Keep the wording of every entry exactly as it is while leaving the pictures out of your copy.

Task data =>
== == ==
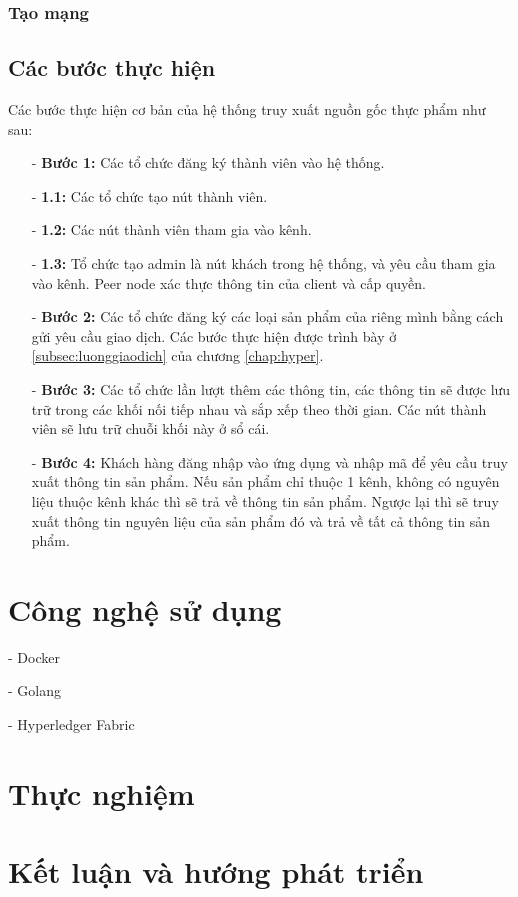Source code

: \subsubsection{Tạo mạng}
\subsection{Các bước thực hiện}
Các bước thực hiện cơ bản của hệ thống truy xuất nguồn gốc thực phẩm như sau:
\begin{itemize}
    \item[-] \textbf{Bước 1:} Các tổ chức đăng ký thành viên vào hệ thống.
        \item[-] \textbf{1.1:} Các tổ chức tạo nút thành viên. 
        \item[-] \textbf{1.2:} Các nút thành viên tham gia vào kênh.
        \item[-] \textbf{1.3:} Tổ chức tạo admin là nút khách trong hệ thống, và yêu cầu
        tham gia vào kênh. Peer node xác thực thông tin của client và cấp quyền.
    \item[-] \textbf{Bước 2:} Các tổ chức đăng ký các loại sản phẩm của riêng mình bằng cách 
    gửi yêu cầu giao dịch. Các bước thực hiện được trình bày ở \ref{subsec:luonggiaodich} của chương \ref{chap:hyper}.
    \item[-] \textbf{Bước 3:} Các tổ chức lần lượt thêm các thông tin, các thông tin sẽ được
    lưu trữ trong các khối nối tiếp nhau và sắp xếp theo thời gian. Các nút thành viên sẽ lưu 
    trữ chuỗi khối này ở sổ cái.
    \item[-] \textbf{Bước 4:} Khách hàng đăng nhập vào ứng dụng và nhập mã để yêu cầu truy xuất
    thông tin sản phẩm. Nếu sản phẩm chỉ thuộc 1 kênh, không có nguyên liệu thuộc kênh
    khác thì sẽ trả về thông tin sản phẩm. Ngược lại thì sẽ truy xuất thông tin nguyên liệu
    của sản phẩm đó và trả về tất cả thông tin sản phẩm.
\end{itemize}


\section{Công nghệ sử dụng}
- Docker

- Golang

- Hyperledger Fabric

\section{Thực nghiệm}

\section{Kết luận và hướng phát triển}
== == ==
Reply to the task =>
Source code

: \subsubsection{Tạo mạng}
\subsection{Các bước thực hiện}
Các bước thực hiện cơ bản của hệ thống truy xuất nguồn gốc thực phẩm như sau:
\begin{itemize}
    \item[-] \textbf{Bước 1:} Các tổ chức đăng ký thành viên vào hệ thống.
        \item[-] \textbf{1.1:} Các tổ chức tạo nút thành viên. 
        \item[-] \textbf{1.2:} Các nút thành viên tham gia vào kênh.
        \item[-] \textbf{1.3:} Tổ chức tạo admin là nút khách trong hệ thống, và yêu cầu
        tham gia vào kênh. Peer node xác thực thông tin của client và cấp quyền.
    \item[-] \textbf{Bước 2:} Các tổ chức đăng ký các loại sản phẩm của riêng mình bằng cách 
    gửi yêu cầu giao dịch. Các bước thực hiện được trình bày ở \ref{subsec:luonggiaodich} của chương \ref{chap:hyper}.
    \item[-] \textbf{Bước 3:} Các tổ chức lần lượt thêm các thông tin, các thông tin sẽ được
    lưu trữ trong các khối nối tiếp nhau và sắp xếp theo thời gian. Các nút thành viên sẽ lưu 
    trữ chuỗi khối này ở sổ cái.
    \item[-] \textbf{Bước 4:} Khách hàng đăng nhập vào ứng dụng và nhập mã để yêu cầu truy xuất
    thông tin sản phẩm. Nếu sản phẩm chỉ thuộc 1 kênh, không có nguyên liệu thuộc kênh
    khác thì sẽ trả về thông tin sản phẩm. Ngược lại thì sẽ truy xuất thông tin nguyên liệu
    của sản phẩm đó và trả về tất cả thông tin sản phẩm.
\end{itemize}


\section{Công nghệ sử dụng}
- Docker

- Golang

- Hyperledger Fabric

\section{Thực nghiệm}

\section{Kết luận và hướng phát triển}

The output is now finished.